Collected data:
= = = = =

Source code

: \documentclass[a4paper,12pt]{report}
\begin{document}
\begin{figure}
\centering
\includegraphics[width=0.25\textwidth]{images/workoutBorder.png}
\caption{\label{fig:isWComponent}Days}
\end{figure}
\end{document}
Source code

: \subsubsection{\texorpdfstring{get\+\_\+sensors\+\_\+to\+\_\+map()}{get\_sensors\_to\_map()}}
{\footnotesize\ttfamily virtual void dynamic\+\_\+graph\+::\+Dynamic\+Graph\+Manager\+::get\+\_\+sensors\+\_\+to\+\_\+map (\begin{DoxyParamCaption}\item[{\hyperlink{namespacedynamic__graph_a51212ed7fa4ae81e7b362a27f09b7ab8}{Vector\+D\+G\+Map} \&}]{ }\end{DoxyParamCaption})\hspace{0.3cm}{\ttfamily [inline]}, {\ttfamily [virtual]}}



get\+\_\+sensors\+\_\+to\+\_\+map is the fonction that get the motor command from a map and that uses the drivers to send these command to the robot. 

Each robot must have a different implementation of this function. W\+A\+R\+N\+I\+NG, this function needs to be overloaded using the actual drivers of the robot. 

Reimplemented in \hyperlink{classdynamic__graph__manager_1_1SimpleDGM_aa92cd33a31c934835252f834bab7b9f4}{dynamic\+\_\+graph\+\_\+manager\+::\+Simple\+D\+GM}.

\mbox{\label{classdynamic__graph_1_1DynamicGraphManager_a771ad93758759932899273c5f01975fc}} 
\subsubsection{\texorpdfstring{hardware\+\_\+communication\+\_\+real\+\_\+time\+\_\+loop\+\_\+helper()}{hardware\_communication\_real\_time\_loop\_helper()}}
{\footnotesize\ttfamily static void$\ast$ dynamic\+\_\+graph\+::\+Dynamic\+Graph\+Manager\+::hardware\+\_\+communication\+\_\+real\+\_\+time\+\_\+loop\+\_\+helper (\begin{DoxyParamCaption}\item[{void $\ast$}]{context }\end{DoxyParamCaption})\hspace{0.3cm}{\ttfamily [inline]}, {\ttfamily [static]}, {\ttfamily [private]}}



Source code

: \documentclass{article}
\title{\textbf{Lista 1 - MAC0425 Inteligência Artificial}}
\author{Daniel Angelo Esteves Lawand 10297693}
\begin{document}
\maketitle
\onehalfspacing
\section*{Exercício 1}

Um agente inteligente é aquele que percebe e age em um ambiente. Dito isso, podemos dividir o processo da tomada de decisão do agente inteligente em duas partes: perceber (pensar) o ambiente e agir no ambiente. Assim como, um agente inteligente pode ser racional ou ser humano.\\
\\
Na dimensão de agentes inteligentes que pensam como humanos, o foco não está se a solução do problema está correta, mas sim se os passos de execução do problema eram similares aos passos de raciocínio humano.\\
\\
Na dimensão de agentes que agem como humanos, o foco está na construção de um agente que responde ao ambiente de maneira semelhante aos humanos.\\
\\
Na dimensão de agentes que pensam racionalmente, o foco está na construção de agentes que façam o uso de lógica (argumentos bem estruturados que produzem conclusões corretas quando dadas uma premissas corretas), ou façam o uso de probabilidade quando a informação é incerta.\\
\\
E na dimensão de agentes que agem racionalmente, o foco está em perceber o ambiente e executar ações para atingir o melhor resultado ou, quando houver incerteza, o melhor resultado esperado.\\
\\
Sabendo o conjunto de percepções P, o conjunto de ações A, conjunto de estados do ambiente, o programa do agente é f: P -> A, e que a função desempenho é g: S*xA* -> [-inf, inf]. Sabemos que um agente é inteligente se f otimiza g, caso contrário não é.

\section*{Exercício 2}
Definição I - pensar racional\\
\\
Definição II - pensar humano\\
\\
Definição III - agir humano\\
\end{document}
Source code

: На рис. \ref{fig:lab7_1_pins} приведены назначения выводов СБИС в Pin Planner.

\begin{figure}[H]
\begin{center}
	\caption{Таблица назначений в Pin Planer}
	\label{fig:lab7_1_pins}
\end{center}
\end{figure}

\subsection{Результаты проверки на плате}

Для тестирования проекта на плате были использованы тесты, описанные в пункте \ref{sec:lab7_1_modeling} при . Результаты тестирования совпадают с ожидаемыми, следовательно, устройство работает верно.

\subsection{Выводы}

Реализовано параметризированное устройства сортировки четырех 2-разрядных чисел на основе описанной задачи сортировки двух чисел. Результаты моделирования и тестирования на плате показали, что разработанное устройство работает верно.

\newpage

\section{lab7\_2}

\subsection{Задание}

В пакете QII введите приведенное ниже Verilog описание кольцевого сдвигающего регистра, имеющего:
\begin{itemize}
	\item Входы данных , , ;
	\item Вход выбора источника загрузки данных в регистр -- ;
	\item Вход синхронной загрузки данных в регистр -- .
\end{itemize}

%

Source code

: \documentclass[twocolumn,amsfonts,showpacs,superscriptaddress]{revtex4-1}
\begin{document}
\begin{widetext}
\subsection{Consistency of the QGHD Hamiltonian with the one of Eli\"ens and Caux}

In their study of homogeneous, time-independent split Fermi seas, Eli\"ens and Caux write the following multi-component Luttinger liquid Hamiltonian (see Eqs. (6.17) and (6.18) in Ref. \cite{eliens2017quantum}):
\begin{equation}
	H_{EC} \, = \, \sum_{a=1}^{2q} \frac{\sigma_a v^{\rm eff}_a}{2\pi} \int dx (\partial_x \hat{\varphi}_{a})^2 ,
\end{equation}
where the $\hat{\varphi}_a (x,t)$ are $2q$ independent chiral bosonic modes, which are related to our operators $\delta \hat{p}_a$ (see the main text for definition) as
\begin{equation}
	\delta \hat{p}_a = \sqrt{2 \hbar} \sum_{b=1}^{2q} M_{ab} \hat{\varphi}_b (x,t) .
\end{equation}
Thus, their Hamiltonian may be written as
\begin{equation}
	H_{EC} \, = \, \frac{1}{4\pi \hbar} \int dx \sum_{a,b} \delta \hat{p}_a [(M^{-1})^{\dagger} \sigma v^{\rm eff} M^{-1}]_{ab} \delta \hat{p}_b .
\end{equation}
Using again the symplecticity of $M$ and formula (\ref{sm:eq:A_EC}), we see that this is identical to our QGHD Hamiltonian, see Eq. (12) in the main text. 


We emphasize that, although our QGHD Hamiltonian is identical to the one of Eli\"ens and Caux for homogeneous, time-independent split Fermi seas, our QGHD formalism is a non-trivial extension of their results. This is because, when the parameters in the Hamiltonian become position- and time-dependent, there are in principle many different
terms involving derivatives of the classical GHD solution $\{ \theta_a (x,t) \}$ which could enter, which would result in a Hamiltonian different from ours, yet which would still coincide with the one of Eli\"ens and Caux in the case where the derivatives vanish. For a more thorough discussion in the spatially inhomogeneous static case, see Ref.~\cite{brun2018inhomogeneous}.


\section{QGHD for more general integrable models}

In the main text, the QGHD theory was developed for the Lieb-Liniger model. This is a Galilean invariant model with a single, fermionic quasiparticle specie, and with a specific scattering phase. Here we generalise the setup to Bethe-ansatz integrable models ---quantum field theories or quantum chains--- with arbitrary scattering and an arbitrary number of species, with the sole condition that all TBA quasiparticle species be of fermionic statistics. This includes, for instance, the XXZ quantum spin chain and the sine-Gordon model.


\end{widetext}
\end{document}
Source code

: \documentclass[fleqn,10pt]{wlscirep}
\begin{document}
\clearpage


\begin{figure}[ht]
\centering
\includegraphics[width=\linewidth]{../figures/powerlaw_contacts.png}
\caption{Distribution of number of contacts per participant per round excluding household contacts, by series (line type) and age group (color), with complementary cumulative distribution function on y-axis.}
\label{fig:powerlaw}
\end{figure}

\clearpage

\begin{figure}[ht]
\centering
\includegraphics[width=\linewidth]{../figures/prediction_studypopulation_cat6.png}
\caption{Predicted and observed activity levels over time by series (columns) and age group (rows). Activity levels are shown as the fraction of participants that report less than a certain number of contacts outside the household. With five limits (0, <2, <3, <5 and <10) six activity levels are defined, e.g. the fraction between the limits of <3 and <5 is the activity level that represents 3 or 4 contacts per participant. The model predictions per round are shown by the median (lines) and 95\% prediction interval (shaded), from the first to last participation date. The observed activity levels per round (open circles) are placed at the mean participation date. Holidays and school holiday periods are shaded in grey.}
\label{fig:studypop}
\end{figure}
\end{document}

= = = = =

WORK ITEM:
Copy all lines of the records that have the string "linewidth" in them.

SOLUTION FOR THIS TASK:
\includegraphics[width=\linewidth]{../figures/powerlaw_contacts.png}
\includegraphics[width=\linewidth]{../figures/prediction_studypopulation_cat6.png}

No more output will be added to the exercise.